In verschiedenen Fachrichtungen tätig
Christoph Simonett absolvierte sein Staatsexamen 1981, danach war er mehrere Jahre lang in verschiedenen Spitälern tätig, unter anderem in der Psychiatrie, der Chirurgie, einer Kinderklinik sowie in einem Rheumazentrum. Diese vielfältigen Erfahrungen kamen ihm danach als Hausarzt zugute.
«An meinem ersten Tag in der Praxis waren 60 Patienten eingeschrieben. Das hatte mein Vater so organisiert», erinnert sich Christoph Simonett. Diese hohe Anzahl sei damals so üblich gewesen. Er reduzierte dann auf 30 bis 40 Patienten pro Tag, um mehr Zeit für die einzelnen Konsultationen zu haben; in den letzten Jahren seien es noch 20 bis 25 gewesen. «Die Patienten möchten heute längere Gespräche und mehr Informationen. Ausserdem gibt es aufgrund des technischen Fortschrittes viel mehr mögliche Untersuchungen als in meinen Anfangszeiten.»

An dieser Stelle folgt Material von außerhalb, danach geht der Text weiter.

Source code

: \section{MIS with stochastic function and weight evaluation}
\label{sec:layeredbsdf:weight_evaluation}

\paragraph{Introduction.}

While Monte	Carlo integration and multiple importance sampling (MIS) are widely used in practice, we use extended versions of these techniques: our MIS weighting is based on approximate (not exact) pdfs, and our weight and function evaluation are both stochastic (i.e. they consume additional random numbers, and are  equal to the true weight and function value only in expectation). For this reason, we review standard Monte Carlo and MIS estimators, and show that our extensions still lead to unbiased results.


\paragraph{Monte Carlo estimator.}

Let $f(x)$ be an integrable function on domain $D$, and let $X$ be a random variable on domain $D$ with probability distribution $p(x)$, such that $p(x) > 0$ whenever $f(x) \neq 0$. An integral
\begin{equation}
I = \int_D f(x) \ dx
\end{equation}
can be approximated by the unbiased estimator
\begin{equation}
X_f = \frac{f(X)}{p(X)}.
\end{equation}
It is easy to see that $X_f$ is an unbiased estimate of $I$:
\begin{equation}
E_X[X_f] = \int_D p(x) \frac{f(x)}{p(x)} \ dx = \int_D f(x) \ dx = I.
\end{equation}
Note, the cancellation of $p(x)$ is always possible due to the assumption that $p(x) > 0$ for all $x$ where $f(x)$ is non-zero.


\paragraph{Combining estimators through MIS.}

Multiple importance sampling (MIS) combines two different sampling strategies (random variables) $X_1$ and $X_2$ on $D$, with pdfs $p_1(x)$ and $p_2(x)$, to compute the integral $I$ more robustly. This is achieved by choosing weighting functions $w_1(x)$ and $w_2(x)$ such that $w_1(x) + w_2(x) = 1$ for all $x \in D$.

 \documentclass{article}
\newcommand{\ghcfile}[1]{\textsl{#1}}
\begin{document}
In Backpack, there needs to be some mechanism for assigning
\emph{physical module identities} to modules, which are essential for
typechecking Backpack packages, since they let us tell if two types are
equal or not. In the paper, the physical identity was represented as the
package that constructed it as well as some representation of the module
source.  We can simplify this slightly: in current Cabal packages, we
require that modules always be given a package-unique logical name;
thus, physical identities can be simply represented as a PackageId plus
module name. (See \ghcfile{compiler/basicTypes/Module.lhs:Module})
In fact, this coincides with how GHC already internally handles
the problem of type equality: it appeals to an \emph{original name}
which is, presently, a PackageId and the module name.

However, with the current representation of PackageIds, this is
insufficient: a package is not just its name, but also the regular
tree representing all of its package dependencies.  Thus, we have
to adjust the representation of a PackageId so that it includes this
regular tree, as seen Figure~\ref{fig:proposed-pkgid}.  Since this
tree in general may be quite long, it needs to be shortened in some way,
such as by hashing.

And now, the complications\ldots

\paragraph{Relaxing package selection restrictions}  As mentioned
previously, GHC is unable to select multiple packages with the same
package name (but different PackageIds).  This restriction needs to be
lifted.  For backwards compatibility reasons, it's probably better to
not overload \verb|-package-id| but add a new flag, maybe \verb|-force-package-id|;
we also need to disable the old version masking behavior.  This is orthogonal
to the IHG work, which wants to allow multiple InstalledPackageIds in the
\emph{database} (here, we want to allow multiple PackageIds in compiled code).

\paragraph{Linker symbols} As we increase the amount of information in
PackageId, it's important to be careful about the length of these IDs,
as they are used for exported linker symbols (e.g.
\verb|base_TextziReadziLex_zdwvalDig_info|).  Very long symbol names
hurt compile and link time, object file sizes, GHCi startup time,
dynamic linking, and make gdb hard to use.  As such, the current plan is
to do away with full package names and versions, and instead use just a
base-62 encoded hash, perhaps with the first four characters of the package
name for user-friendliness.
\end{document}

Als Hausarzt hat er teilweise ganze Familien über Jahrzehnte betreut: Vom Säugling bis zu den Urgrosseltern. Darunter waren alle Krankheiten: «von den Augen bis zu den Zehen». Er habe die Vielseitigkeit seiner Tätigkeit immer sehr geschätzt, sagt Christoph Simonett. Einerseits sei es anspruchsvoll gewesen, alle 15 Minuten «umzudenken» und sich mit einem neuen Krankheitsbild vertraut zu machen, andererseits sei seine Arbeit nie langweilig oder eintönig gewesen. «Es ist eine schöne Aufgabe, andern Menschen helfen zu können. Das gibt einem in stressigen Zeiten auch Kraft.»
Es gehe in einer Hausarztpraxis im Gegensatz zu einem Spital selten innerhalb von Minuten um Leben und Tod. «In 99 Prozent aller Fälle hatte ich genug Zeit, um zu überlegen, welche Behandlung am sinnvollsten ist.» Ausserdem könne ein Hausarzt die Patienten über einen längeren Zeitraum begleiten und die Behandlung, wenn erforderlich immer wieder anpassen.
Besonders schön fand er, wenn er einen Patienten innert kurzer Zeit von allen Beschwerden befreien konnte. Als Beispiel nennt er einen Pfropf im Ohr, welcher die Hörfähigkeit reduziert. «Da spült man das Ohr mit einer Spritze Wasser, und alles ist wieder gut.» Oder Wunden, die erst schlimm aussehen und dann nach ein paar Tagen schon fast verheilt seien.
Zeit für Hobbys
Christoph Simonett hat zusammen mit seiner Frau Rosanna zwei Söhne grossgezogen und ist inzwischen Grossvater von einem Enkelkind. Er habe sich immer auch gerne für die Gemeinde, in der er fast sein ganzes Leben verbracht hat, engagiert und war unter anderem viele Jahre lang als Schularzt tätig. Seit er sein Arbeitspensum reduziert hat, hat er mehr Zeit für seine Hobbys. Er ist Mitglied bei den «Freaktal Singers», im katholischen Kirchenchor Frick und im Schiessverein, wo er überall auch im Vorstand mitarbeitet.
Drei bis vier Mal sei er in den Jahren als Hausarzt selber krank gewesen und wegen einer kurzen Grippe maximal zwei, drei Tage im Bett. «Offenbar habe ich ein gutes Immunsystem. Und wenn man immer um Grippekranke herum ist, wird man selber nicht krank.» Bei einem Arzt war er selber in all den Jahren nur einmal. «Ich konnte mich ja immer selber behandeln, wenn etwas war.»